Dataset records:

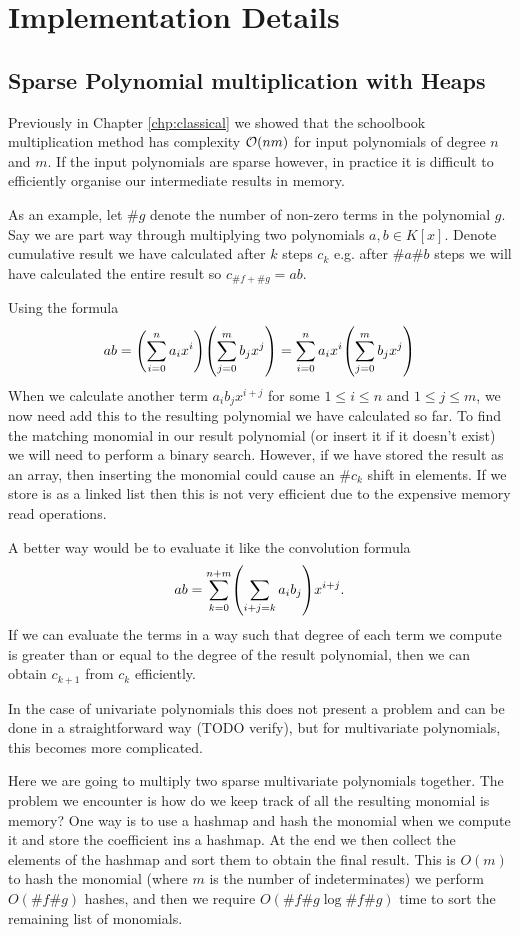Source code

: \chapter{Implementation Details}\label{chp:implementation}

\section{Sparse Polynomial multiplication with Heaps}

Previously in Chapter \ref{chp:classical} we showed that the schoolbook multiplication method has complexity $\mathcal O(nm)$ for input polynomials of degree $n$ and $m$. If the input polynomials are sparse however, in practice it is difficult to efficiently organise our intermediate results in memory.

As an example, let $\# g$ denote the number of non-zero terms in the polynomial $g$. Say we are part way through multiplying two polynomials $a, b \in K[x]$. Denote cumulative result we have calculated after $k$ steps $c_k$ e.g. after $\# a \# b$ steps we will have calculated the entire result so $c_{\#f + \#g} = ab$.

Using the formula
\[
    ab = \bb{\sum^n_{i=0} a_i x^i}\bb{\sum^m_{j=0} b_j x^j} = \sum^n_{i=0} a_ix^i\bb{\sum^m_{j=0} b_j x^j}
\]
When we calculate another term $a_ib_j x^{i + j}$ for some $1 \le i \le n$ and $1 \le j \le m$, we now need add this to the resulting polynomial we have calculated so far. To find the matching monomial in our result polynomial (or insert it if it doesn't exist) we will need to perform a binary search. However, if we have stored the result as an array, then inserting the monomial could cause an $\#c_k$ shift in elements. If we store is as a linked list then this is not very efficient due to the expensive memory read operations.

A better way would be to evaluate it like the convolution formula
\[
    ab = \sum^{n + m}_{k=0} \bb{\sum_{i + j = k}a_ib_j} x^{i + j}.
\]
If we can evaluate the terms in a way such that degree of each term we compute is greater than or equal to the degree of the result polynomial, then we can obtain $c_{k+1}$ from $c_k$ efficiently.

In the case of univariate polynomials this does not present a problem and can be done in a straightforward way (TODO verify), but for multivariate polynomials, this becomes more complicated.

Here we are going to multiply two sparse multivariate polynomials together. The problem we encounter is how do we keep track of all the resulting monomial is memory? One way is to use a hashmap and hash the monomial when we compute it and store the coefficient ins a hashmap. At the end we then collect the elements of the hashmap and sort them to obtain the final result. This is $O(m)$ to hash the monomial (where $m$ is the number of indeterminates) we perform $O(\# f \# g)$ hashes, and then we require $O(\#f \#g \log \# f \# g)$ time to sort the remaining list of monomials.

What to work on:
A single figure is required: the number of lines in the data where the word "multiplication" occurs.

Finished task:
2